Le Cyberespace, Far West du XXIème Siècle

Pour les autorités publiques, les entreprises et les particuliers, la cybersécurité est devenue l’un des enjeux majeurs du XXIe siècle. Alors que les délits plus traditionnels sont en recul, les actions criminelles dans le cyberespace sont en nette augmentation. Les études, les stratégies et les formations en la matière se sont particulièrement multi-pliées en Suisse et ailleurs en 2018 et 2019.

En Suisse, le nombre d’infractions contre le patrimoine est en constant recul depuis 2013, en particulier en ce qui concerne les vols.
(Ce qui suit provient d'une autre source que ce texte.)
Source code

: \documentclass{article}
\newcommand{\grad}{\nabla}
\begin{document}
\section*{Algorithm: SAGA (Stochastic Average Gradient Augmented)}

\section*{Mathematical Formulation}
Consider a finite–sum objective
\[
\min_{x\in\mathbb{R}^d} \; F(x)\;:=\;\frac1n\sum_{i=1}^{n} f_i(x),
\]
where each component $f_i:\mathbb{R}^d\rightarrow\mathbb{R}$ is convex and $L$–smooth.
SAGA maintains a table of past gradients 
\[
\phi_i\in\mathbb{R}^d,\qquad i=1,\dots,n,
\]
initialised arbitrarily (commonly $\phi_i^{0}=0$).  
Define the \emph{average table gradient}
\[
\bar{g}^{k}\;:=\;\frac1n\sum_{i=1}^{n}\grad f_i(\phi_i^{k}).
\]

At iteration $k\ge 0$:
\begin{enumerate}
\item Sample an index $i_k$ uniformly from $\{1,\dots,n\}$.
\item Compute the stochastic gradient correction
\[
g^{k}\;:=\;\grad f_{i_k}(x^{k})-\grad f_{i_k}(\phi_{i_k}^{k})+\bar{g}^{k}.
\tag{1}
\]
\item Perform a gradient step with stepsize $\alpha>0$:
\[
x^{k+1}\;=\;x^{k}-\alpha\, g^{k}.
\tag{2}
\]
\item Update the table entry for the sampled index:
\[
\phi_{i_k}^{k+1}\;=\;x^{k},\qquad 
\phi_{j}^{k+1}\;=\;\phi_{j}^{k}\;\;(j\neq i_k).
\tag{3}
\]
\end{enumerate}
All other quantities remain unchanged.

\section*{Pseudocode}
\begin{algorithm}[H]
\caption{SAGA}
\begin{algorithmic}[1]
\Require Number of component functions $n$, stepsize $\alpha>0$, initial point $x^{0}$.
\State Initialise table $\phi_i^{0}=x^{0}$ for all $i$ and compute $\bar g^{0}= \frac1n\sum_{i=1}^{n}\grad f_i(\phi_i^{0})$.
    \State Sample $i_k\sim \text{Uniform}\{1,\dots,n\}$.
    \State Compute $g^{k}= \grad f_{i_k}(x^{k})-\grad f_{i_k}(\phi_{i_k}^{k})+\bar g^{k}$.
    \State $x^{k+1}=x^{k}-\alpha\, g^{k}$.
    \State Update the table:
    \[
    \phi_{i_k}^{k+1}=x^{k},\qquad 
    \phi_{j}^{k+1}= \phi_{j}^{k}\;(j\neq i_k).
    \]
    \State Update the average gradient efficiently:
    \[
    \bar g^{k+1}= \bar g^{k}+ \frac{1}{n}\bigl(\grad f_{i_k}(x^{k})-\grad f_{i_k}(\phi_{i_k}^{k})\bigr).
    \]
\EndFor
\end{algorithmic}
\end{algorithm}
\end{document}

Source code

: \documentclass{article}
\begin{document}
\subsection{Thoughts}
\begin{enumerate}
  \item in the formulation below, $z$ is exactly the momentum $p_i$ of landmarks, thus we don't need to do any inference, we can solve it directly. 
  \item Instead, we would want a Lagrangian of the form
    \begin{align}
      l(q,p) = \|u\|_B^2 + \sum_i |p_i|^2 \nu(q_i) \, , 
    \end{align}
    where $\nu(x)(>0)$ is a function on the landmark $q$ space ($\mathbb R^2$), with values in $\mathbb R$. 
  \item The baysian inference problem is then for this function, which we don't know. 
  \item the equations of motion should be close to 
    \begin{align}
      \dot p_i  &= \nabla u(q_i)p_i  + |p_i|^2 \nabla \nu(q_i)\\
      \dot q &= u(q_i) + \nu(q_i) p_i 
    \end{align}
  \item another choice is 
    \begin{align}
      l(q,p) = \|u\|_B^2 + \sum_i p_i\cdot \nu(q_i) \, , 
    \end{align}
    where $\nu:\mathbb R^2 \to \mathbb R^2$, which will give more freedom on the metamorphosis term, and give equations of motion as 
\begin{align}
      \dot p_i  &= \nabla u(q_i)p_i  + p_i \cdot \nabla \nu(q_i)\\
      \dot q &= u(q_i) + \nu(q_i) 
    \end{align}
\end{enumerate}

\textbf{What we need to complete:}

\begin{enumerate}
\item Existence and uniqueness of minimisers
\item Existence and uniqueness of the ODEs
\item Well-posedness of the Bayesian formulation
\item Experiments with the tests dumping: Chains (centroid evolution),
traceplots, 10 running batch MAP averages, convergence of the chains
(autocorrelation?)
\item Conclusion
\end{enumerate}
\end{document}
Les cambriolages ont par exemple enregistré la valeur la plus basse depuis 2009. Par contre, certaines infractions sont en hausse par rapport à 2017, telles que les escroqueries (+23%), l’utilisation frauduleuse d’un ordinateur, l’extorsion et le chantage (+49,2%) ou l’accès indu à un système informatique (+46,3%). C’est ce qui ressort du rapport annuel 2018 de la statistique policière de la criminalité, publié par l’Office fédéral de la statistique (OFS).

Les nouvelles technologies favorisent la cybercriminalité, qui est en augmentation dans le monde entier.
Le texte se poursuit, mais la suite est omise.